Accurate Diagnosis of Back Pain Causes
Diagnosis is Key
To properly fix a problem one must first diagnose what is causing it. Often times when medical problems are misdiagnosed they progressively worsen ultimately resulting in permanent damage or death. The sooner an accurate diagnosis is made the better the prognosis as prompt appropriate treatment has a better chance of resolving the condition. This is true whether we are dealing with a back strain or a serious cancer. A physician’s ability to diagnose the problem is instrumental in successful treatment.

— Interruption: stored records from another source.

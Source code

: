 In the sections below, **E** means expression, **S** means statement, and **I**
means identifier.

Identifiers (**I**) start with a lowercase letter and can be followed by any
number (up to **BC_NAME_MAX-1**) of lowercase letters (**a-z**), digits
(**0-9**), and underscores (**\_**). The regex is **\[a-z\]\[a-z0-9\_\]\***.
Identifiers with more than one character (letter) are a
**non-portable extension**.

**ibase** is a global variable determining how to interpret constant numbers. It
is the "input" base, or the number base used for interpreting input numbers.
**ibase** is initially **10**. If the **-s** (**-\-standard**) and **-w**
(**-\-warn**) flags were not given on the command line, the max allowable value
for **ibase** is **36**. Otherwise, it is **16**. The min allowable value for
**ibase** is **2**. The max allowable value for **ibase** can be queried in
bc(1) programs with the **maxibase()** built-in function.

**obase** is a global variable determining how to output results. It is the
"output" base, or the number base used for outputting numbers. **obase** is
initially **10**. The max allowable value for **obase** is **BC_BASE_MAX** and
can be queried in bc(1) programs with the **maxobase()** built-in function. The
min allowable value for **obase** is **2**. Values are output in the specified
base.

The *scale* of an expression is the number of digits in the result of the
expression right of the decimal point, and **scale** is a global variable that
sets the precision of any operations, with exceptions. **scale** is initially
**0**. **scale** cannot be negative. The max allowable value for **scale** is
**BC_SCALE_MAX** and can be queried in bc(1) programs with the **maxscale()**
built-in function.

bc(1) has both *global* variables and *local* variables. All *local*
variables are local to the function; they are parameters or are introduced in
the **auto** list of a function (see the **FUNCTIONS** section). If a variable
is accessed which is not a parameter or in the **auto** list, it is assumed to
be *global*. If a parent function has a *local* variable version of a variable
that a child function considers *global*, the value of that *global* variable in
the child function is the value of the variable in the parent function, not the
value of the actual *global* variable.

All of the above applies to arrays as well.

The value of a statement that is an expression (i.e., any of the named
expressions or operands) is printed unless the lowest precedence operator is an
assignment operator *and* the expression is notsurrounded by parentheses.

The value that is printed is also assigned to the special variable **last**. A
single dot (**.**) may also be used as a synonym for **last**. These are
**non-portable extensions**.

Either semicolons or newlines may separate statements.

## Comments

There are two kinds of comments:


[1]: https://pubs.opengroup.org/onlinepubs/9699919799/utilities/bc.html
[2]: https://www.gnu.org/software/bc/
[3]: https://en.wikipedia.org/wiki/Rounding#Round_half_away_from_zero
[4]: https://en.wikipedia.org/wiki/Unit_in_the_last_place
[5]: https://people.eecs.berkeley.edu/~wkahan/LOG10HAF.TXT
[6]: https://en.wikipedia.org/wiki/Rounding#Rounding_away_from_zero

In medical school the best instruction I ever received was that 80% of the diagnosis lies in the history. If you ask the right questions and listen well to the patient’s answers many times the diagnosis can be made before any fancy, expensive tests are employed. A skillful exam will also help to pinpoint the diagnosis. And yes at times we will rely on diagnostic imaging or lab tests to confirm or exclude a diagnosis.

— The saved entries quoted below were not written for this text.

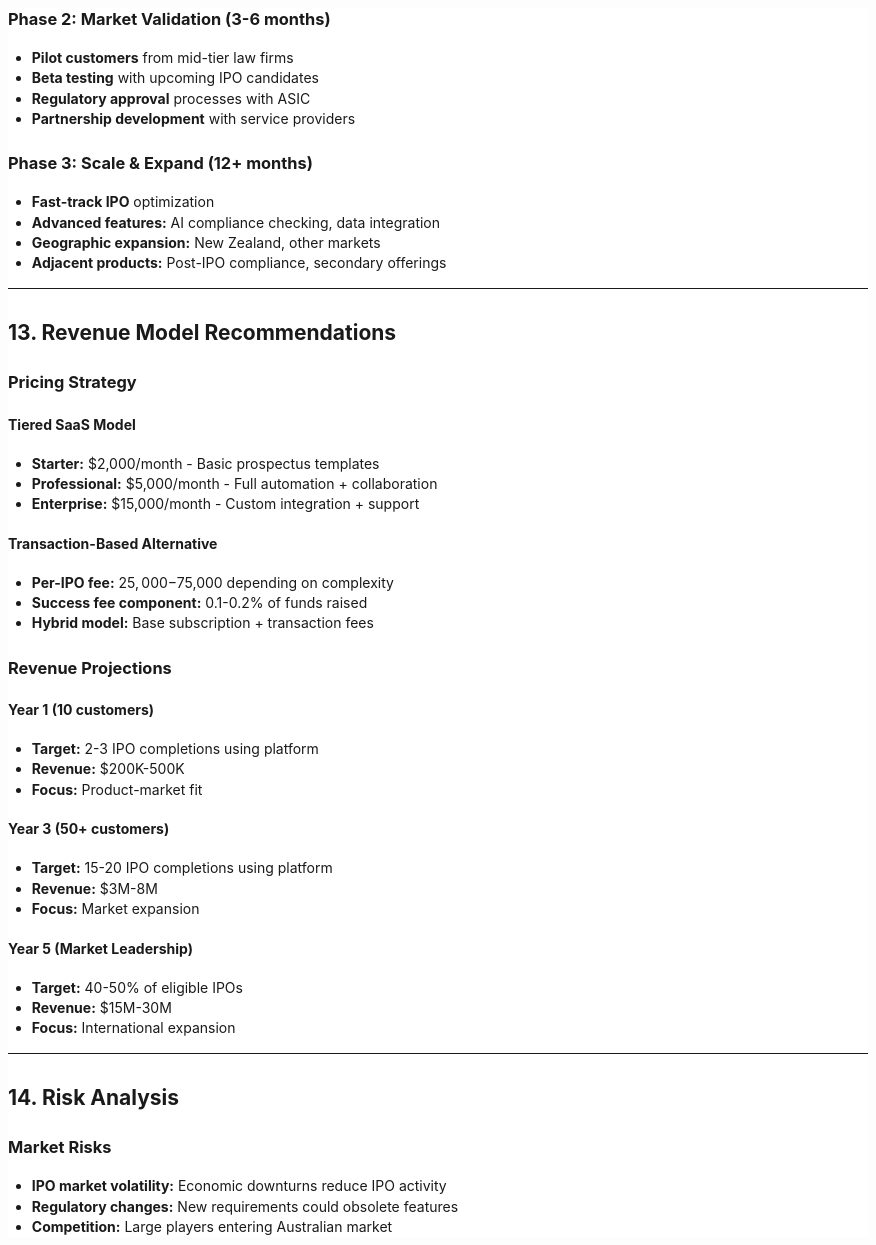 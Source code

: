 ### Phase 2: Market Validation (3-6 months)
- **Pilot customers** from mid-tier law firms
- **Beta testing** with upcoming IPO candidates
- **Regulatory approval** processes with ASIC
- **Partnership development** with service providers

### Phase 3: Scale & Expand (12+ months)
- **Fast-track IPO** optimization
- **Advanced features:** AI compliance checking, data integration
- **Geographic expansion:** New Zealand, other markets
- **Adjacent products:** Post-IPO compliance, secondary offerings

---

## 13. Revenue Model Recommendations

### Pricing Strategy

#### **Tiered SaaS Model**
- **Starter:** $2,000/month - Basic prospectus templates
- **Professional:** $5,000/month - Full automation + collaboration
- **Enterprise:** $15,000/month - Custom integration + support

#### **Transaction-Based Alternative**
- **Per-IPO fee:** $25,000-$75,000 depending on complexity
- **Success fee component:** 0.1-0.2% of funds raised
- **Hybrid model:** Base subscription + transaction fees

### Revenue Projections

#### **Year 1 (10 customers)**
- **Target:** 2-3 IPO completions using platform
- **Revenue:** $200K-500K
- **Focus:** Product-market fit

#### **Year 3 (50+ customers)**
- **Target:** 15-20 IPO completions using platform
- **Revenue:** $3M-8M
- **Focus:** Market expansion

#### **Year 5 (Market Leadership)**
- **Target:** 40-50% of eligible IPOs
- **Revenue:** $15M-30M
- **Focus:** International expansion

---

## 14. Risk Analysis

### Market Risks
- **IPO market volatility:** Economic downturns reduce IPO activity
- **Regulatory changes:** New requirements could obsolete features
- **Competition:** Large players entering Australian market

Diagnosis is also important for determining causation. When we look at an outcome we need to know what the diagnosis was that led to that outcome. Working backwards we can then determine if it is plausible for an event to cause the diagnosis that leads to the resultant outcome. If there is no more likely explanation to cause the diagnosis than causation can be determined.
For a patient that suffers from low back pain the physician must first determine when it started, what makes it better or worse, where is it located and is it associated with pain down the leg or leg weakness. These complaints are part of the history that helps formulate a differential diagnosis. The exam and subsequent tests will eventually lead to a specific diagnosis that can result in appropriate treatment. However when the outcome is less than desirable the question of cause may be raised. For the patient with a herniated disk and pinched nerve resulting in back and leg pain after a car accident it seems logical that the force of the accident caused the disc to herniate and the back and leg to become symptomatic. However, if the patient had previous back pain and degenerative disc disease, causation may not be so obvious. Regardless an accurate diagnosis is needed to determine cause.